Even if our exploration efforts at Montanore are successful, we may not be able to raise the funds necessary to develop the Montanore Project.

        If our exploration efforts at Montanore are successful, our current estimates indicate that we would be required to raise approximately $550 million in external financing to develop and construct the Montanore Project. Sources of external financing could include bank borrowings and debt and equity offerings. Even if a bankable feasibility study is completed, commodity prices, the then-current state of financial markets or other factors may make financing for the development of the Montanore Project unavailable. Financing has become significantly more difficult to obtain in the current market environment. There can be no assurance that we will commence production at Montanore or generate sufficient revenues to meet our obligations as they become due or obtain necessary financing on acceptable terms, if at all, and we may not be able to secure the financing necessary to begin or sustain production at the Montanore Project. If we cannot adequately finance our exploration of the Montanore property and its subsequent development, we will not be able to generate any revenues. In addition, should we incur significant losses in future periods, we may be unable to continue as a going concern, and realization of assets and settlement of liabilities in other than the normal course of business may be at amounts significantly different than those included in our periodic reports.

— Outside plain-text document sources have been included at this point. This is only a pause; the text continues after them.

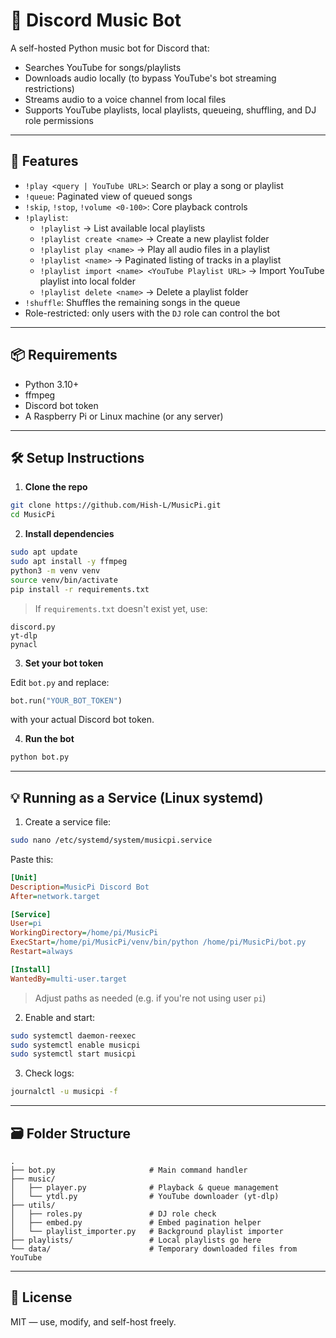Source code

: # 🎵 Discord Music Bot

A self-hosted Python music bot for Discord that:
- Searches YouTube for songs/playlists
- Downloads audio locally (to bypass YouTube's bot streaming restrictions)
- Streams audio to a voice channel from local files
- Supports YouTube playlists, local playlists, queueing, shuffling, and DJ role permissions

---

## 🚀 Features

- `!play <query | YouTube URL>`: Search or play a song or playlist
- `!queue`: Paginated view of queued songs
- `!skip`, `!stop`, `!volume <0-100>`: Core playback controls
- `!playlist`: 
  - `!playlist` → List available local playlists
  - `!playlist create <name>` → Create a new playlist folder
  - `!playlist play <name>` → Play all audio files in a playlist
  - `!playlist <name>` → Paginated listing of tracks in a playlist
  - `!playlist import <name> <YouTube Playlist URL>` → Import YouTube playlist into local folder
  - `!playlist delete <name>` → Delete a playlist folder
- `!shuffle`: Shuffles the remaining songs in the queue
- Role-restricted: only users with the `DJ` role can control the bot

---

## 📦 Requirements

- Python 3.10+
- ffmpeg
- Discord bot token
- A Raspberry Pi or Linux machine (or any server)

---

## 🛠 Setup Instructions

1. **Clone the repo**

```bash
git clone https://github.com/Hish-L/MusicPi.git
cd MusicPi
```

2. **Install dependencies**

```bash
sudo apt update
sudo apt install -y ffmpeg
python3 -m venv venv
source venv/bin/activate
pip install -r requirements.txt
```

> If `requirements.txt` doesn't exist yet, use:

```
discord.py
yt-dlp
pynacl
```

3. **Set your bot token**

Edit `bot.py` and replace:

```python
bot.run("YOUR_BOT_TOKEN")
```

with your actual Discord bot token.

4. **Run the bot**

```bash
python bot.py
```

---

## 💡 Running as a Service (Linux systemd)

1. Create a service file:

```bash
sudo nano /etc/systemd/system/musicpi.service
```

Paste this:

```ini
[Unit]
Description=MusicPi Discord Bot
After=network.target

[Service]
User=pi
WorkingDirectory=/home/pi/MusicPi
ExecStart=/home/pi/MusicPi/venv/bin/python /home/pi/MusicPi/bot.py
Restart=always

[Install]
WantedBy=multi-user.target
```

> Adjust paths as needed (e.g. if you're not using user `pi`)

2. Enable and start:

```bash
sudo systemctl daemon-reexec
sudo systemctl enable musicpi
sudo systemctl start musicpi
```

3. Check logs:

```bash
journalctl -u musicpi -f
```

---

## 🗃 Folder Structure

```
.
├── bot.py                     # Main command handler
├── music/
│   ├── player.py              # Playback & queue management
│   └── ytdl.py                # YouTube downloader (yt-dlp)
├── utils/
│   ├── roles.py               # DJ role check
│   ├── embed.py               # Embed pagination helper
│   └── playlist_importer.py   # Background playlist importer
├── playlists/                 # Local playlists go here
└── data/                      # Temporary downloaded files from YouTube
```

---

## 📄 License

MIT — use, modify, and self-host freely.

We may not be able to obtain permits required for development of the Montanore Project.

        In the ordinary course of business, mining companies are required to seek governmental permits for expansion of existing operations or for the commencement of new operations. We are required to obtain numerous permits for our Montanore Project. Obtaining the necessary governmental permits has been, and continues to be, a complex and time-consuming process involving numerous jurisdictions and often involving public hearings and costly undertakings. We have been engaged in renewing or pursuing permits since early 2005, and, under the most favorable timing, could have permits in place by the end of 2012. However, the process is controlled by the governmental agencies, and during the process these agencies have repeatedly missed anticipated deadlines. Obtaining required permits for the Montanore Project may be more difficult due to its location within the Cabinet Wilderness Area, and its proximity to core habitat of certain protected species, including the grizzly bear and bull trout. In addition, a third party is seeking to permit another mining operation near the Montanore Project and if that effort was successful, the impact of that operation on the environment and on wildlife in the area would have to be taken into consideration in our permitting determinations and could make those determinations more difficult. Private groups dedicated to protection of the environment have been active in opposing permitting of projects in and near the Cabinet Wilderness Area.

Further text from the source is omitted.